PELAKITA.ID – Di balik prosesi tradisional sesajen yang dilaksanakan oleh masyarakat, tersimpan makna mendalam mengenai hubungan harmonis antara manusia, alam, dan Sang Pencipta.
Di Sulawesi Selatan, tradisi ini lebih dari sekadar ritual agama; ia adalah wujud kearifan lokal yang diwariskan secara turun-temurun. Bagi masyarakat Bugis dan Makassar, sesajen berfungsi sebagai jembatan spiritual yang menyatukan alam dan budaya.
Setiap elemen dalam sesajen, mulai dari beras hingga bunga, memiliki makna ganda: sebagai ungkapan rasa syukur dan usaha simbolis untuk menyuburkan tanah.

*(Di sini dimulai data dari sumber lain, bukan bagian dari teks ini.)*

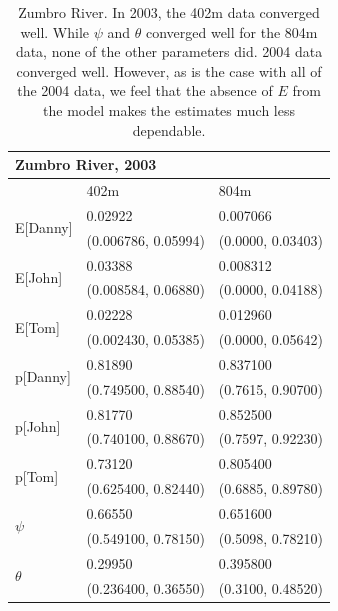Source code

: \documentclass[12pt]{article}
\begin{document}
    \begin{table}
    \caption{Zumbro River. In 2003, the 402m data converged well. While \(\psi\)
    and \(\theta\) converged well for the 804m data, none of the other
    parameters did. 2004 data converged well. However, as is the case with all
    of the 2004 data, we feel that the absence of \(E\) from the model makes the
    estimates much less dependable.}
    \label{Zumbro}
    \begin{center}
    \begin{tabular}{|l|l|l|}
        \hline
        \multicolumn{3}{|l|}{\textbf{Zumbro River, 2003}} \\
        \hline
            & 402m & 804m \\
        \hline
        \multirow{2}{*}{E[Danny]}
            & 0.02922 & 0.007066 \\
            & (0.006786, 0.05994) & (0.0000, 0.03403) \\
        \hline
        \multirow{2}{*}{E[John]}
            & 0.03388 & 0.008312 \\
            & (0.008584, 0.06880) & (0.0000, 0.04188) \\
        \hline
        \multirow{2}{*}{E[Tom]}
            & 0.02228 & 0.012960 \\
            & (0.002430, 0.05385) & (0.0000, 0.05642) \\
        \hline
        \multirow{2}{*}{p[Danny]}
            & 0.81890 & 0.837100 \\
            & (0.749500, 0.88540) & (0.7615, 0.90700) \\
        \hline
        \multirow{2}{*}{p[John]}
            & 0.81770 & 0.852500 \\
            & (0.740100, 0.88670) & (0.7597, 0.92230) \\
        \hline
        \multirow{2}{*}{p[Tom]}
            & 0.73120 & 0.805400 \\
            & (0.625400, 0.82440) & (0.6885, 0.89780) \\
        \hline
        \multirow{2}{*}{\(\psi\)}
            & 0.66550 & 0.651600 \\
            & (0.549100, 0.78150) & (0.5098, 0.78210) \\
        \hline
        \multirow{2}{*}{\(\theta\)}
            & 0.29950 & 0.395800 \\
            & (0.236400, 0.36550) & (0.3100, 0.48520) \\
        \hline
    \end{tabular}
    \end{center}


\end{table}
\end{document}
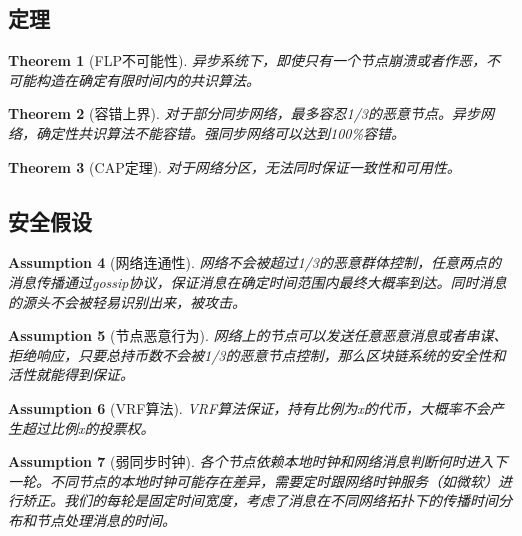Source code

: \documentclass[12pt, UTF8]{article}
\newtheorem{theorem}{Theorem}[section]
\newtheorem{assumption}[theorem]{Assumption}
\begin{document}
\subsection{定理}
\begin{theorem}[FLP不可能性]
\label{FLP}
异步系统下，即使只有一个节点崩溃或者作恶，不可能构造在确定有限时间内的共识算法。
\end{theorem}

\begin{theorem}[容错上界]
\label{BFT}
对于部分同步网络，最多容忍1/3的恶意节点。异步网络，确定性共识算法不能容错。强同步网络可以达到100\%容错。
\end{theorem}

\begin{theorem}[CAP定理]
\label{CAP}
对于网络分区，无法同时保证一致性和可用性。
\end{theorem}

\subsection{安全假设}
\begin{assumption}[网络连通性]
\label{as:Network}
网络不会被超过1/3的恶意群体控制，任意两点的消息传播通过gossip协议，保证消息在确定时间范围内最终大概率到达。同时消息的源头不会被轻易识别出来，被攻击。
\end{assumption}

\begin{assumption}[节点恶意行为]
\label{as:Mnodes}
网络上的节点可以发送任意恶意消息或者串谋、拒绝响应，只要总持币数不会被1/3的恶意节点控制，那么区块链系统的安全性和活性就能得到保证。
\end{assumption}

\begin{assumption}[VRF算法]
\label{as:VRF}
VRF算法保证，持有比例为x的代币，大概率不会产生超过比例x的投票权。
\end{assumption}

\begin{assumption}[弱同步时钟]
\label{as:Wclock}
各个节点依赖本地时钟和网络消息判断何时进入下一轮。不同节点的本地时钟可能存在差异，需要定时跟网络时钟服务（如微软）进行矫正。我们的每轮是固定时间宽度，考虑了消息在不同网络拓扑下的传播时间分布和节点处理消息的时间。
\end{assumption}

\begin{comment}
\begin{assumption}[身份绑定]
通过将用户的共识权利和花费代币权利进行独立和绑定，我们保证了用户身份的切换，同时支持类似dpos的方式。
\end{assumption}
\end{comment}
\end{document}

Secara ilmiah, pembusukan bahan organik dalam sesajen ternyata memiliki manfaat besar bagi kesuburan tanah. Proses dekomposisi yang melibatkan mikroorganisme seperti bakteri dan jamur melepaskan unsur-unsur hara penting—seperti nitrogen, fosfor, dan kalium—yang meningkatkan kesuburan tanah hingga 25% dibandingkan pupuk kimia.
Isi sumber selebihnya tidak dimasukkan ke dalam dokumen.